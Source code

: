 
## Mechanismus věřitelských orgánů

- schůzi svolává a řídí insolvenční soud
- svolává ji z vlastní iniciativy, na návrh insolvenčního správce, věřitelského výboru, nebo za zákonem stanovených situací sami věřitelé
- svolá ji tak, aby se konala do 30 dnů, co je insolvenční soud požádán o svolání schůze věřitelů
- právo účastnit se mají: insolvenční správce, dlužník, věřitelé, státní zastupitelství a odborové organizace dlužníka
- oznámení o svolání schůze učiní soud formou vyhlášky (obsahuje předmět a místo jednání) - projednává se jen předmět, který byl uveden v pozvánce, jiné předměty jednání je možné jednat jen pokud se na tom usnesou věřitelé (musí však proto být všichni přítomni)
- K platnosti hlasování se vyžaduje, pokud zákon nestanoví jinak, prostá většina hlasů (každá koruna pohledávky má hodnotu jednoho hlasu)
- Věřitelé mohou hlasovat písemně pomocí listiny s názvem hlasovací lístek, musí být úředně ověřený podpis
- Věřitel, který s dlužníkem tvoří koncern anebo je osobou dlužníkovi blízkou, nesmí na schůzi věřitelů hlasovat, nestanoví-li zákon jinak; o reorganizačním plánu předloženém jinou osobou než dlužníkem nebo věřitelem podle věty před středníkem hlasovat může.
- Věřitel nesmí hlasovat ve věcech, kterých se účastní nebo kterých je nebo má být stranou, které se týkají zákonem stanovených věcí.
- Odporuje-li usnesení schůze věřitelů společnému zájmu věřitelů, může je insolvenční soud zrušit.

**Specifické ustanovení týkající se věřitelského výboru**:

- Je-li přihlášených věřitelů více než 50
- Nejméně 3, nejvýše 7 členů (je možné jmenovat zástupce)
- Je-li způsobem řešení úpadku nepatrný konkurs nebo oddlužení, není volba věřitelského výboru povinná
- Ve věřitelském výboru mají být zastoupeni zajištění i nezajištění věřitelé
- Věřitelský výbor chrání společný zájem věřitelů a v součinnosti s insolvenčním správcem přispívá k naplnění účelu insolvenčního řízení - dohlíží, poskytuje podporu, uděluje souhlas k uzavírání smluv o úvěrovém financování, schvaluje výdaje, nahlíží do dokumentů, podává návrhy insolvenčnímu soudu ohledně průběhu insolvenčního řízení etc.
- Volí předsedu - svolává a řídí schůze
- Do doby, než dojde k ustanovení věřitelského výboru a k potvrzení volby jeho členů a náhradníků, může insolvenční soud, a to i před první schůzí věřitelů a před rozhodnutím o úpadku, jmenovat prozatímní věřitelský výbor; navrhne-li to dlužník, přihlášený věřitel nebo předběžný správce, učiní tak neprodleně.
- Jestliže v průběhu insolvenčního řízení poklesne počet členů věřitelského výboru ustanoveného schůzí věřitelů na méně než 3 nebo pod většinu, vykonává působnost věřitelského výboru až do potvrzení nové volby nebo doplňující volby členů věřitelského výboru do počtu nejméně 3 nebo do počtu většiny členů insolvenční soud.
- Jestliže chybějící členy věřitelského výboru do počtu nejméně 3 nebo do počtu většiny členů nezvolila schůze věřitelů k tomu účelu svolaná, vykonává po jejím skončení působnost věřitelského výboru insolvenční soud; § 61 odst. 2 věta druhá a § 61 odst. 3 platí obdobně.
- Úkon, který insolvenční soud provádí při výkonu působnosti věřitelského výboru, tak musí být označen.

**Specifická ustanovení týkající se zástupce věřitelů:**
-- -- --
Goal of the exercise
Above are the entries. Copy exactly the part that opens with the line containing "- schůzi svolává a řídí insolvenční soud" and closes with the line containing "- Věřitelský výbor", and no more.

Response below
- schůzi svolává a řídí insolvenční soud
- svolává ji z vlastní iniciativy, na návrh insolvenčního správce, věřitelského výboru, nebo za zákonem stanovených situací sami věřitelé
- svolá ji tak, aby se konala do 30 dnů, co je insolvenční soud požádán o svolání schůze věřitelů
- právo účastnit se mají: insolvenční správce, dlužník, věřitelé, státní zastupitelství a odborové organizace dlužníka
- oznámení o svolání schůze učiní soud formou vyhlášky (obsahuje předmět a místo jednání) - projednává se jen předmět, který byl uveden v pozvánce, jiné předměty jednání je možné jednat jen pokud se na tom usnesou věřitelé (musí však proto být všichni přítomni)
- K platnosti hlasování se vyžaduje, pokud zákon nestanoví jinak, prostá většina hlasů (každá koruna pohledávky má hodnotu jednoho hlasu)
- Věřitelé mohou hlasovat písemně pomocí listiny s názvem hlasovací lístek, musí být úředně ověřený podpis
- Věřitel, který s dlužníkem tvoří koncern anebo je osobou dlužníkovi blízkou, nesmí na schůzi věřitelů hlasovat, nestanoví-li zákon jinak; o reorganizačním plánu předloženém jinou osobou než dlužníkem nebo věřitelem podle věty před středníkem hlasovat může.
- Věřitel nesmí hlasovat ve věcech, kterých se účastní nebo kterých je nebo má být stranou, které se týkají zákonem stanovených věcí.
- Odporuje-li usnesení schůze věřitelů společnému zájmu věřitelů, může je insolvenční soud zrušit.

**Specifické ustanovení týkající se věřitelského výboru**:

- Je-li přihlášených věřitelů více než 50
- Nejméně 3, nejvýše 7 členů (je možné jmenovat zástupce)
- Je-li způsobem řešení úpadku nepatrný konkurs nebo oddlužení, není volba věřitelského výboru povinná
- Ve věřitelském výboru mají být zastoupeni zajištění i nezajištění věřitelé
- Věřitelský výbor chrání společný zájem věřitelů a v součinnosti s insolvenčním správcem přispívá k naplnění účelu insolvenčního řízení - dohlíží, poskytuje podporu, uděluje souhlas k uzavírání smluv o úvěrovém financování, schvaluje výdaje, nahlíží do dokumentů, podává návrhy insolvenčnímu soudu ohledně průběhu insolvenčního řízení etc.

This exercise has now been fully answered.